WHAT THE TASK ASKS —
Write out the entries below in full, exactly as given.

[Data records]

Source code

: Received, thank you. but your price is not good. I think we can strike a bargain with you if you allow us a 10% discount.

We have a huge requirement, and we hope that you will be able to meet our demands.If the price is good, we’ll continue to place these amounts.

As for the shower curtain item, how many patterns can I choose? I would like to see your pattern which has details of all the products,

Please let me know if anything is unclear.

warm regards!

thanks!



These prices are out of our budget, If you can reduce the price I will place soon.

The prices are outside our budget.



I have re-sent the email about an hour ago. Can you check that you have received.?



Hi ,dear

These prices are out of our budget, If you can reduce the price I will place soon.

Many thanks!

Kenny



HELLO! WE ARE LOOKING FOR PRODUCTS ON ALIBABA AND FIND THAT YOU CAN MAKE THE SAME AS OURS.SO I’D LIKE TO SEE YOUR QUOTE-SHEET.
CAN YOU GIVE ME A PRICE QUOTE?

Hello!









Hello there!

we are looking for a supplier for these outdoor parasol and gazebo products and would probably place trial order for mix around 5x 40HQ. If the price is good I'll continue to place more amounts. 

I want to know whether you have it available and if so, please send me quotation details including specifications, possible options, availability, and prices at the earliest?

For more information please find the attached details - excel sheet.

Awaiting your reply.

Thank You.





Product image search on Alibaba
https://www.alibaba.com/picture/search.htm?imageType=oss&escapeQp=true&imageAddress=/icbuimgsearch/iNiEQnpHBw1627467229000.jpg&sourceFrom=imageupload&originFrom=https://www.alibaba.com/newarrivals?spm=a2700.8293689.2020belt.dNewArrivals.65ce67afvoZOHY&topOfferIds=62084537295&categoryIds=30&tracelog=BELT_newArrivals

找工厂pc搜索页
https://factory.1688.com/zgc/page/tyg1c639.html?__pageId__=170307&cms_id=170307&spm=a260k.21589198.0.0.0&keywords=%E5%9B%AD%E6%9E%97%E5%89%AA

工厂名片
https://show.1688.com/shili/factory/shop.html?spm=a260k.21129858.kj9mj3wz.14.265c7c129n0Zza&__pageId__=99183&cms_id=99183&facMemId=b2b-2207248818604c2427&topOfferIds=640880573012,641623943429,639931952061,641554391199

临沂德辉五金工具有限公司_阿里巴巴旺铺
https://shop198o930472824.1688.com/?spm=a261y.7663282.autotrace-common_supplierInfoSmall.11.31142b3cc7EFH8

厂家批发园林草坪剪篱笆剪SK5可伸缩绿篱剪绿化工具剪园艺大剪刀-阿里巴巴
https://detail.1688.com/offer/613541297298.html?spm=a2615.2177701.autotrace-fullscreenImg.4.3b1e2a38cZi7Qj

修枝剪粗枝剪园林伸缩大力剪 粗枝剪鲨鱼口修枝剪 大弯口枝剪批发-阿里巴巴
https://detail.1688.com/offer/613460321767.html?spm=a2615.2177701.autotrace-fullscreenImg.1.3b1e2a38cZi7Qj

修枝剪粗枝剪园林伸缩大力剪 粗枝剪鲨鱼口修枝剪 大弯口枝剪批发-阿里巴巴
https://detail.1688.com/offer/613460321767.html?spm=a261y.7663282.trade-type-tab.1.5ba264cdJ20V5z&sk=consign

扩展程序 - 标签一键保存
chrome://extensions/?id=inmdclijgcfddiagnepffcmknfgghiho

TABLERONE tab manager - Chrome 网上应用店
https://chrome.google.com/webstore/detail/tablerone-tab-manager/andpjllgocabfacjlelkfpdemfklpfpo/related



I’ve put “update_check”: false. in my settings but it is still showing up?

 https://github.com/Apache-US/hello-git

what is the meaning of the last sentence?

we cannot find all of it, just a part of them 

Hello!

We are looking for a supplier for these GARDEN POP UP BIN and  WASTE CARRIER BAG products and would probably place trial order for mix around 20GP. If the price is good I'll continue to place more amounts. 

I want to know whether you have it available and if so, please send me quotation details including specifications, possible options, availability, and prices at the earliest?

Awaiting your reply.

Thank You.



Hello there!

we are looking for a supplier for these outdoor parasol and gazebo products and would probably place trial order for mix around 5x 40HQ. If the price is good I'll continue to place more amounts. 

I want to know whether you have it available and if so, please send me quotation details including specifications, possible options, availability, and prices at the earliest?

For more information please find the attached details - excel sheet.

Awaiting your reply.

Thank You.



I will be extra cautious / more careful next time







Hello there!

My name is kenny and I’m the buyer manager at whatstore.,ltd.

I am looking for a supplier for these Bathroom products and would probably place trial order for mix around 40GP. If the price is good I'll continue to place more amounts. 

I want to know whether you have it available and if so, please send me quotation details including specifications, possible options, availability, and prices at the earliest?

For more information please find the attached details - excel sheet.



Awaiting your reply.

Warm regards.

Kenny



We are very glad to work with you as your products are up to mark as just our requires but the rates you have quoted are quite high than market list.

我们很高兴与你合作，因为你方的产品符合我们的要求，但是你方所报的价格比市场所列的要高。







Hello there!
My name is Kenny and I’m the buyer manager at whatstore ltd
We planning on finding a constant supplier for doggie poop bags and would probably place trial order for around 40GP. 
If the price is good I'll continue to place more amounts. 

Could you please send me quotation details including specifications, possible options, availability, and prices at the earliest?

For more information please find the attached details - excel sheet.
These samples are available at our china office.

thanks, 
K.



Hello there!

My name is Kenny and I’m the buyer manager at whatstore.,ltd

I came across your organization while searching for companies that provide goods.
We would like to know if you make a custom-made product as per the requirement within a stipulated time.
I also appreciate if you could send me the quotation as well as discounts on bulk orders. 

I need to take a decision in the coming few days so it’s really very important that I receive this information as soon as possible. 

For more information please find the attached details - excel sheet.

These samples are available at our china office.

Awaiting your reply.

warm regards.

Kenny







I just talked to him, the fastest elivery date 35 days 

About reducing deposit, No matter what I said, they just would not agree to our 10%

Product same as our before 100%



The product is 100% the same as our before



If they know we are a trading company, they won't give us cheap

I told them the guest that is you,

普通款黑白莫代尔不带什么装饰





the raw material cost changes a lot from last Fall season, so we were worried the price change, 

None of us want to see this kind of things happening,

EXERCISE RESULT —
Source code

: Received, thank you. but your price is not good. I think we can strike a bargain with you if you allow us a 10% discount.

We have a huge requirement, and we hope that you will be able to meet our demands.If the price is good, we’ll continue to place these amounts.

As for the shower curtain item, how many patterns can I choose? I would like to see your pattern which has details of all the products,

Please let me know if anything is unclear.

warm regards!

thanks!



These prices are out of our budget, If you can reduce the price I will place soon.

The prices are outside our budget.



I have re-sent the email about an hour ago. Can you check that you have received.?



Hi ,dear

These prices are out of our budget, If you can reduce the price I will place soon.

Many thanks!

Kenny



HELLO! WE ARE LOOKING FOR PRODUCTS ON ALIBABA AND FIND THAT YOU CAN MAKE THE SAME AS OURS.SO I’D LIKE TO SEE YOUR QUOTE-SHEET.
CAN YOU GIVE ME A PRICE QUOTE?

Hello!









Hello there!

we are looking for a supplier for these outdoor parasol and gazebo products and would probably place trial order for mix around 5x 40HQ. If the price is good I'll continue to place more amounts. 

I want to know whether you have it available and if so, please send me quotation details including specifications, possible options, availability, and prices at the earliest?

For more information please find the attached details - excel sheet.

Awaiting your reply.

Thank You.





Product image search on Alibaba
https://www.alibaba.com/picture/search.htm?imageType=oss&escapeQp=true&imageAddress=/icbuimgsearch/iNiEQnpHBw1627467229000.jpg&sourceFrom=imageupload&originFrom=https://www.alibaba.com/newarrivals?spm=a2700.8293689.2020belt.dNewArrivals.65ce67afvoZOHY&topOfferIds=62084537295&categoryIds=30&tracelog=BELT_newArrivals

找工厂pc搜索页
https://factory.1688.com/zgc/page/tyg1c639.html?__pageId__=170307&cms_id=170307&spm=a260k.21589198.0.0.0&keywords=%E5%9B%AD%E6%9E%97%E5%89%AA

工厂名片
https://show.1688.com/shili/factory/shop.html?spm=a260k.21129858.kj9mj3wz.14.265c7c129n0Zza&__pageId__=99183&cms_id=99183&facMemId=b2b-2207248818604c2427&topOfferIds=640880573012,641623943429,639931952061,641554391199

临沂德辉五金工具有限公司_阿里巴巴旺铺
https://shop198o930472824.1688.com/?spm=a261y.7663282.autotrace-common_supplierInfoSmall.11.31142b3cc7EFH8

厂家批发园林草坪剪篱笆剪SK5可伸缩绿篱剪绿化工具剪园艺大剪刀-阿里巴巴
https://detail.1688.com/offer/613541297298.html?spm=a2615.2177701.autotrace-fullscreenImg.4.3b1e2a38cZi7Qj

修枝剪粗枝剪园林伸缩大力剪 粗枝剪鲨鱼口修枝剪 大弯口枝剪批发-阿里巴巴
https://detail.1688.com/offer/613460321767.html?spm=a2615.2177701.autotrace-fullscreenImg.1.3b1e2a38cZi7Qj

修枝剪粗枝剪园林伸缩大力剪 粗枝剪鲨鱼口修枝剪 大弯口枝剪批发-阿里巴巴
https://detail.1688.com/offer/613460321767.html?spm=a261y.7663282.trade-type-tab.1.5ba264cdJ20V5z&sk=consign

扩展程序 - 标签一键保存
chrome://extensions/?id=inmdclijgcfddiagnepffcmknfgghiho

TABLERONE tab manager - Chrome 网上应用店
https://chrome.google.com/webstore/detail/tablerone-tab-manager/andpjllgocabfacjlelkfpdemfklpfpo/related



I’ve put “update_check”: false. in my settings but it is still showing up?

 https://github.com/Apache-US/hello-git

what is the meaning of the last sentence?

we cannot find all of it, just a part of them 

Hello!

We are looking for a supplier for these GARDEN POP UP BIN and  WASTE CARRIER BAG products and would probably place trial order for mix around 20GP. If the price is good I'll continue to place more amounts. 

I want to know whether you have it available and if so, please send me quotation details including specifications, possible options, availability, and prices at the earliest?

Awaiting your reply.

Thank You.



Hello there!

we are looking for a supplier for these outdoor parasol and gazebo products and would probably place trial order for mix around 5x 40HQ. If the price is good I'll continue to place more amounts. 

I want to know whether you have it available and if so, please send me quotation details including specifications, possible options, availability, and prices at the earliest?

For more information please find the attached details - excel sheet.

Awaiting your reply.

Thank You.



I will be extra cautious / more careful next time







Hello there!

My name is kenny and I’m the buyer manager at whatstore.,ltd.

I am looking for a supplier for these Bathroom products and would probably place trial order for mix around 40GP. If the price is good I'll continue to place more amounts. 

I want to know whether you have it available and if so, please send me quotation details including specifications, possible options, availability, and prices at the earliest?

For more information please find the attached details - excel sheet.



Awaiting your reply.

Warm regards.

Kenny



We are very glad to work with you as your products are up to mark as just our requires but the rates you have quoted are quite high than market list.

我们很高兴与你合作，因为你方的产品符合我们的要求，但是你方所报的价格比市场所列的要高。







Hello there!
My name is Kenny and I’m the buyer manager at whatstore ltd
We planning on finding a constant supplier for doggie poop bags and would probably place trial order for around 40GP. 
If the price is good I'll continue to place more amounts. 

Could you please send me quotation details including specifications, possible options, availability, and prices at the earliest?

For more information please find the attached details - excel sheet.
These samples are available at our china office.

thanks, 
K.



Hello there!

My name is Kenny and I’m the buyer manager at whatstore.,ltd

I came across your organization while searching for companies that provide goods.
We would like to know if you make a custom-made product as per the requirement within a stipulated time.
I also appreciate if you could send me the quotation as well as discounts on bulk orders. 

I need to take a decision in the coming few days so it’s really very important that I receive this information as soon as possible. 

For more information please find the attached details - excel sheet.

These samples are available at our china office.

Awaiting your reply.

warm regards.

Kenny







I just talked to him, the fastest elivery date 35 days 

About reducing deposit, No matter what I said, they just would not agree to our 10%

Product same as our before 100%



The product is 100% the same as our before



If they know we are a trading company, they won't give us cheap

I told them the guest that is you,

普通款黑白莫代尔不带什么装饰





the raw material cost changes a lot from last Fall season, so we were worried the price change, 

None of us want to see this kind of things happening,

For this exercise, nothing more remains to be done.